**Exercise instructions**
Your answer is to be the count alone: the number of lines in the data below where "서비스가" appears.

[Rendered images with source text]
——

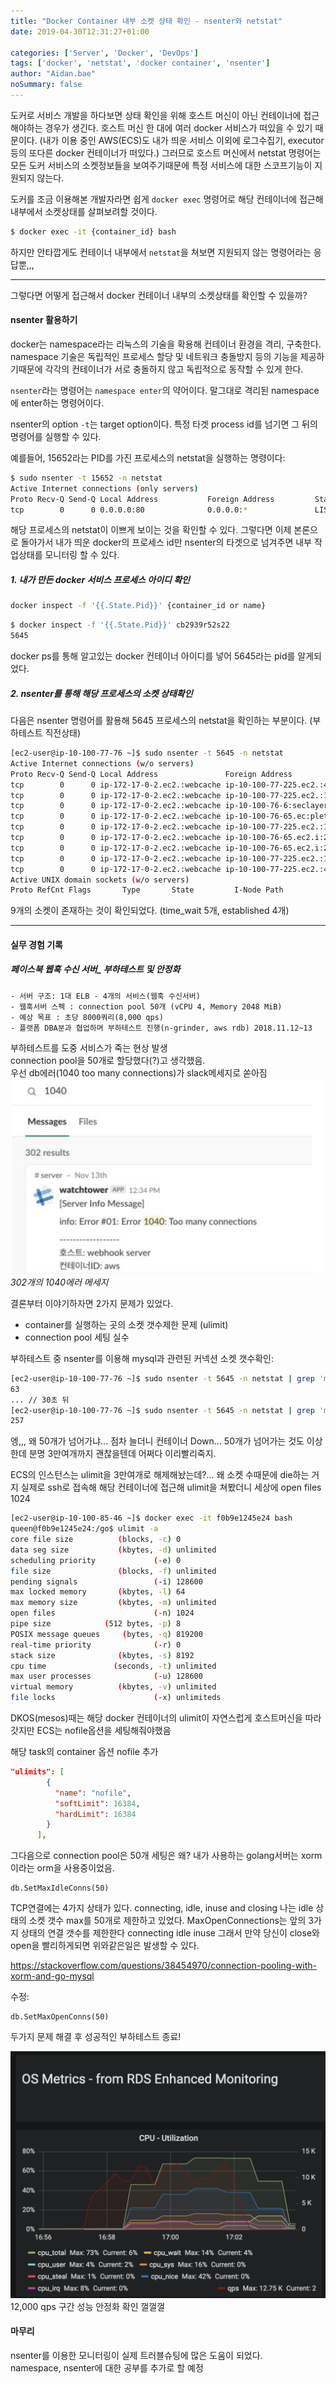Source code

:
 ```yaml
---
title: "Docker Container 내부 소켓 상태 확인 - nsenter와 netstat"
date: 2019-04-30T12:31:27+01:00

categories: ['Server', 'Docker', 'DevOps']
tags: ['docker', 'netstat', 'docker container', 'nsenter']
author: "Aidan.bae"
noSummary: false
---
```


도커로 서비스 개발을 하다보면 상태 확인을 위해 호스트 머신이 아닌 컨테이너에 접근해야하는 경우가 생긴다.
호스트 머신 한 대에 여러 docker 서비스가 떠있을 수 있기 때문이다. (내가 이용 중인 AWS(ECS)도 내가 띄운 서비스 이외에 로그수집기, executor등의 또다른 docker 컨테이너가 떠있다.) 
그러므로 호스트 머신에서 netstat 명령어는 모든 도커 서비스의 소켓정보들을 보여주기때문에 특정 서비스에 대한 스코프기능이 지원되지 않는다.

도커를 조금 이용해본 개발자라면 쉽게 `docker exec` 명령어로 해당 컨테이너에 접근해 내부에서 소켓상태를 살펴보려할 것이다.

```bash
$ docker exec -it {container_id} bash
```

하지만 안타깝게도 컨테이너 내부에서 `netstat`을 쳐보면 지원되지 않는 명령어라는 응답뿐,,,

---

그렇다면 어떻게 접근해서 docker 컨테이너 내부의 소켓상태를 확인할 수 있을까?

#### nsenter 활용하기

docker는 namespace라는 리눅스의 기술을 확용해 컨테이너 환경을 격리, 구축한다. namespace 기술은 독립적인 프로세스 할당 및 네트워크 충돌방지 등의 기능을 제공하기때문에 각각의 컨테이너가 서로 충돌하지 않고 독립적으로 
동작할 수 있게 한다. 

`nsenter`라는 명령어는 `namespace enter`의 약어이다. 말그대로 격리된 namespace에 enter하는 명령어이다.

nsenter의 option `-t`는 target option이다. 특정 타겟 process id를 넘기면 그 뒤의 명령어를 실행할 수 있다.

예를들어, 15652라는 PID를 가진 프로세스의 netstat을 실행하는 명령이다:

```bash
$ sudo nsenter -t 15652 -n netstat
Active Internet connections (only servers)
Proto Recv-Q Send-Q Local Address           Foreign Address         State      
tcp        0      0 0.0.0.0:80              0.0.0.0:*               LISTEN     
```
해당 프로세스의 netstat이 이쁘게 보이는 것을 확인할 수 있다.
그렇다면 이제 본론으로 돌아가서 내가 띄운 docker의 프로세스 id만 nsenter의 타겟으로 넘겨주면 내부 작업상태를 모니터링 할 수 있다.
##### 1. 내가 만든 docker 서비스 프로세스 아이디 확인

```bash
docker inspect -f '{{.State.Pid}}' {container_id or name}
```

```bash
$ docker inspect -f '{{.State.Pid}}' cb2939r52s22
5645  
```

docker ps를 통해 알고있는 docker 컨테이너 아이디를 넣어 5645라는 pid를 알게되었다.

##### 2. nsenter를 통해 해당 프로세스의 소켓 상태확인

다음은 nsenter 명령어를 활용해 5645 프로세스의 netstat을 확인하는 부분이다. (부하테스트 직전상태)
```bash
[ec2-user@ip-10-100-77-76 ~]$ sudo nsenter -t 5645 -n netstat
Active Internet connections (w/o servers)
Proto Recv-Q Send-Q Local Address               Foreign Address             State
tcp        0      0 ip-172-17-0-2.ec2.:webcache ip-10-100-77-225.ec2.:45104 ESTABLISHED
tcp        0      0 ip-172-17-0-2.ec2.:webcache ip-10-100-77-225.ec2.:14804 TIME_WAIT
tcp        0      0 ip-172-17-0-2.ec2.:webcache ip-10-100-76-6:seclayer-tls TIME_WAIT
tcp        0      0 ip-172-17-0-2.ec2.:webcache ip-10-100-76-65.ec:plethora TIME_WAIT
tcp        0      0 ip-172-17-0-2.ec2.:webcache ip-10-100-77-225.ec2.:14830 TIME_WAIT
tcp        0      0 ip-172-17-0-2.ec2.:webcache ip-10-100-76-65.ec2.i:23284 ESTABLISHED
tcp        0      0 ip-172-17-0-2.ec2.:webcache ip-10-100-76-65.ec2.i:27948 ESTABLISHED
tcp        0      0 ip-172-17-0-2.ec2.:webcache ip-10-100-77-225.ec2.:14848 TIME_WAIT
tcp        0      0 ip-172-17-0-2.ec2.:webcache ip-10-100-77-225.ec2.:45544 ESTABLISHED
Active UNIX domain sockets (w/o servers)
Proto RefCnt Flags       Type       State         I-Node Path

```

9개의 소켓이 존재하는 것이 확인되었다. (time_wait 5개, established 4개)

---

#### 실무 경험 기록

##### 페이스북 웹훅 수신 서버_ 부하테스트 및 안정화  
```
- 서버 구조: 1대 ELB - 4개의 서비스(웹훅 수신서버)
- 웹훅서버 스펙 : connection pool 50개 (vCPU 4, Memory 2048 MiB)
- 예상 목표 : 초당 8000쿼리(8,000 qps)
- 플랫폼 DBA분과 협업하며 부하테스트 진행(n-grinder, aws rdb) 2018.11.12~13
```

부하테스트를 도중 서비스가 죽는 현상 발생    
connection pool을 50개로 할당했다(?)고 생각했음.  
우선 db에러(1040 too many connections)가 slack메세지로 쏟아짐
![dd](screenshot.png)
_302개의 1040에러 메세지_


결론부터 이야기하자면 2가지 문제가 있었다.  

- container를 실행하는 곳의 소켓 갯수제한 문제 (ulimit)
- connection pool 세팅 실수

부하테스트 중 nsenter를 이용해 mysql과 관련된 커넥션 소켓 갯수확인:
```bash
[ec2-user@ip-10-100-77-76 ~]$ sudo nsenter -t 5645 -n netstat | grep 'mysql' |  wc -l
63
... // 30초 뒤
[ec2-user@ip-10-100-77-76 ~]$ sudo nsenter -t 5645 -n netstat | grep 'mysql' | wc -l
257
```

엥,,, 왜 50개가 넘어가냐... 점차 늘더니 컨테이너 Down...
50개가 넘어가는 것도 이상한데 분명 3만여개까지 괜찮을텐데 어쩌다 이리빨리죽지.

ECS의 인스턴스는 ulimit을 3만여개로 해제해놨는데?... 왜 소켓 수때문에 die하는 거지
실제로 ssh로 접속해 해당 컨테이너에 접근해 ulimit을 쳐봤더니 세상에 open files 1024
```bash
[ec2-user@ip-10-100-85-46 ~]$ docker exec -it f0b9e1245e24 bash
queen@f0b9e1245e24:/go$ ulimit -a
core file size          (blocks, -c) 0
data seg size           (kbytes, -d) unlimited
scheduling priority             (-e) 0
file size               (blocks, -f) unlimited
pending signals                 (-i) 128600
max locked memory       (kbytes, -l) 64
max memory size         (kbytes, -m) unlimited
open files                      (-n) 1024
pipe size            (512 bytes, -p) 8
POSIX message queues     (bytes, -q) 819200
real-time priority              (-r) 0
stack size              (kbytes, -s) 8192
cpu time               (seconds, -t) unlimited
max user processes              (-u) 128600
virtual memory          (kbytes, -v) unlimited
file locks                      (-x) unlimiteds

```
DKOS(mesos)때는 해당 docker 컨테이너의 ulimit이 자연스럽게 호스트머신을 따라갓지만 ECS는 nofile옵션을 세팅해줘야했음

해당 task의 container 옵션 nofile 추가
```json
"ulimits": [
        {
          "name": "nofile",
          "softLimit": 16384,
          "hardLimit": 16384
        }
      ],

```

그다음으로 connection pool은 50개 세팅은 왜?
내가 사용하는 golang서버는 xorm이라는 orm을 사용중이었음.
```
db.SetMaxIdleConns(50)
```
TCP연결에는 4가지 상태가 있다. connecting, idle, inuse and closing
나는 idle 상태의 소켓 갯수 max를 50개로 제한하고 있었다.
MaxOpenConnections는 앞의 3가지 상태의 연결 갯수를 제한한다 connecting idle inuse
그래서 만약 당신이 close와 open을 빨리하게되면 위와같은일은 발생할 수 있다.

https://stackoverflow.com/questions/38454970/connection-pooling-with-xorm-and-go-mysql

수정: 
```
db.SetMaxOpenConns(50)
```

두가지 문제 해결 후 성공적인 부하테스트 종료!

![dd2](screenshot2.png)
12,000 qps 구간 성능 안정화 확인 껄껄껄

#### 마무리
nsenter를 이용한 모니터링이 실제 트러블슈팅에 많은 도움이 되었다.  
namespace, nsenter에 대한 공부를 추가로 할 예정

——

**Written answer**
2